◆ Task goal
Reproduce the data exactly.

BEGIN Entries provided

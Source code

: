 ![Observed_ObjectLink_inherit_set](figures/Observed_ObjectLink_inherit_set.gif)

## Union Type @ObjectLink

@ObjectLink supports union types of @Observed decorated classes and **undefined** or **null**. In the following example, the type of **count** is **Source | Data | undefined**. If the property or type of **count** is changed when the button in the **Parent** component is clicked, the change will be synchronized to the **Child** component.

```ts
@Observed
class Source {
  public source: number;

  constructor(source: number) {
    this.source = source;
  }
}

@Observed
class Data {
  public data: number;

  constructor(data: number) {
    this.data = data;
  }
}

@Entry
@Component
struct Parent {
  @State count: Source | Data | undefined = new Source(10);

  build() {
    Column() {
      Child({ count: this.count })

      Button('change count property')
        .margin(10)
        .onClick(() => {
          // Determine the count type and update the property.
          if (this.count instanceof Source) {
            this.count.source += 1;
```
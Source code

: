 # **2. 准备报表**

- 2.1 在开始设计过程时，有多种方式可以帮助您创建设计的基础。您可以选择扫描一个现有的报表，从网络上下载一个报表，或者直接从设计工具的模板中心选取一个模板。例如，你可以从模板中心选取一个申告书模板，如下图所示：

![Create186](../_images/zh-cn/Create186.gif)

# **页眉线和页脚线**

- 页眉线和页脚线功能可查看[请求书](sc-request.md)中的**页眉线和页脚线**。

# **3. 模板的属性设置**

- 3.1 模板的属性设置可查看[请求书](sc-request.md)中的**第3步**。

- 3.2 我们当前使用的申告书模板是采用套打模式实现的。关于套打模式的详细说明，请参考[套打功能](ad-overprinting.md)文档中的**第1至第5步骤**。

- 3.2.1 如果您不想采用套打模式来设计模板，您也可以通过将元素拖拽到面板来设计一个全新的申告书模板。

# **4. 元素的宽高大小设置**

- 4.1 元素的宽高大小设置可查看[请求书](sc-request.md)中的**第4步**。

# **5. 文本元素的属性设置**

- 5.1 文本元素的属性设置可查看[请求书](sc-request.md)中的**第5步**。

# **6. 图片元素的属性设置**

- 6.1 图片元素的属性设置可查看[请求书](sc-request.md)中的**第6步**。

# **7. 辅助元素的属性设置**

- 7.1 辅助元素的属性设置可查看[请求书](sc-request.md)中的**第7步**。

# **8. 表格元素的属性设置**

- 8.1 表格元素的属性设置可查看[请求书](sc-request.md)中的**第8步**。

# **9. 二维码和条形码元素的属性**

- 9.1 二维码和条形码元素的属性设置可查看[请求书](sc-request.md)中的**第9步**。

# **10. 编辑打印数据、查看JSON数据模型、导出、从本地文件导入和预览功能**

END Entries provided

◆ Expected output
Source code

: ![Observed_ObjectLink_inherit_set](figures/Observed_ObjectLink_inherit_set.gif)

## Union Type @ObjectLink

@ObjectLink supports union types of @Observed decorated classes and **undefined** or **null**. In the following example, the type of **count** is **Source | Data | undefined**. If the property or type of **count** is changed when the button in the **Parent** component is clicked, the change will be synchronized to the **Child** component.

```ts
@Observed
class Source {
  public source: number;

  constructor(source: number) {
    this.source = source;
  }
}

@Observed
class Data {
  public data: number;

  constructor(data: number) {
    this.data = data;
  }
}

@Entry
@Component
struct Parent {
  @State count: Source | Data | undefined = new Source(10);

  build() {
    Column() {
      Child({ count: this.count })

      Button('change count property')
        .margin(10)
        .onClick(() => {
          // Determine the count type and update the property.
          if (this.count instanceof Source) {
            this.count.source += 1;
```
Source code

: # **2. 准备报表**

- 2.1 在开始设计过程时，有多种方式可以帮助您创建设计的基础。您可以选择扫描一个现有的报表，从网络上下载一个报表，或者直接从设计工具的模板中心选取一个模板。例如，你可以从模板中心选取一个申告书模板，如下图所示：

![Create186](../_images/zh-cn/Create186.gif)

# **页眉线和页脚线**

- 页眉线和页脚线功能可查看[请求书](sc-request.md)中的**页眉线和页脚线**。

# **3. 模板的属性设置**

- 3.1 模板的属性设置可查看[请求书](sc-request.md)中的**第3步**。

- 3.2 我们当前使用的申告书模板是采用套打模式实现的。关于套打模式的详细说明，请参考[套打功能](ad-overprinting.md)文档中的**第1至第5步骤**。

- 3.2.1 如果您不想采用套打模式来设计模板，您也可以通过将元素拖拽到面板来设计一个全新的申告书模板。

# **4. 元素的宽高大小设置**

- 4.1 元素的宽高大小设置可查看[请求书](sc-request.md)中的**第4步**。

# **5. 文本元素的属性设置**

- 5.1 文本元素的属性设置可查看[请求书](sc-request.md)中的**第5步**。

# **6. 图片元素的属性设置**

- 6.1 图片元素的属性设置可查看[请求书](sc-request.md)中的**第6步**。

# **7. 辅助元素的属性设置**

- 7.1 辅助元素的属性设置可查看[请求书](sc-request.md)中的**第7步**。

# **8. 表格元素的属性设置**

- 8.1 表格元素的属性设置可查看[请求书](sc-request.md)中的**第8步**。

# **9. 二维码和条形码元素的属性**

- 9.1 二维码和条形码元素的属性设置可查看[请求书](sc-request.md)中的**第9步**。

# **10. 编辑打印数据、查看JSON数据模型、导出、从本地文件导入和预览功能**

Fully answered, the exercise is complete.